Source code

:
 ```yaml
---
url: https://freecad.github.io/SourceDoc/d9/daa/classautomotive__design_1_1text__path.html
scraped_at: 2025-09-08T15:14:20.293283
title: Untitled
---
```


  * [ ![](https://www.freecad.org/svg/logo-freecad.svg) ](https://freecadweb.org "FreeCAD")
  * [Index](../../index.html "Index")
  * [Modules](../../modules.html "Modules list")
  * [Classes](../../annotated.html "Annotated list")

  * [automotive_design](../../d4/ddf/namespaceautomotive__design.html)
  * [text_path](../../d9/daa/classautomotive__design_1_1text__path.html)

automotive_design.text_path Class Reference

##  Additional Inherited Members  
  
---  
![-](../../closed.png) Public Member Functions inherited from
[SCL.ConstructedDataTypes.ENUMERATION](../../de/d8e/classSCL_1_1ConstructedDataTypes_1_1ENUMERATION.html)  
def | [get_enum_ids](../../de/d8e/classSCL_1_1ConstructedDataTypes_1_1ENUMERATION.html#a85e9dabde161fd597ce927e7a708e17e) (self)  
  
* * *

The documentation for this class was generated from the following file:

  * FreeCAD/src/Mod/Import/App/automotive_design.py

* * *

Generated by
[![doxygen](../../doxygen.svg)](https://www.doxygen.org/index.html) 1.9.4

Exercise instructions> Go back to the listing above and please repeat it exactly.

Task response>
Source code

:
 ```yaml
---
url: https://freecad.github.io/SourceDoc/d9/daa/classautomotive__design_1_1text__path.html
scraped_at: 2025-09-08T15:14:20.293283
title: Untitled
---
```


  * [ ![](https://www.freecad.org/svg/logo-freecad.svg) ](https://freecadweb.org "FreeCAD")
  * [Index](../../index.html "Index")
  * [Modules](../../modules.html "Modules list")
  * [Classes](../../annotated.html "Annotated list")

  * [automotive_design](../../d4/ddf/namespaceautomotive__design.html)
  * [text_path](../../d9/daa/classautomotive__design_1_1text__path.html)

automotive_design.text_path Class Reference

##  Additional Inherited Members  
  
---  
![-](../../closed.png) Public Member Functions inherited from
[SCL.ConstructedDataTypes.ENUMERATION](../../de/d8e/classSCL_1_1ConstructedDataTypes_1_1ENUMERATION.html)  
def | [get_enum_ids](../../de/d8e/classSCL_1_1ConstructedDataTypes_1_1ENUMERATION.html#a85e9dabde161fd597ce927e7a708e17e) (self)  
  
* * *

The documentation for this class was generated from the following file:

  * FreeCAD/src/Mod/Import/App/automotive_design.py

* * *

Generated by
[![doxygen](../../doxygen.svg)](https://www.doxygen.org/index.html) 1.9.4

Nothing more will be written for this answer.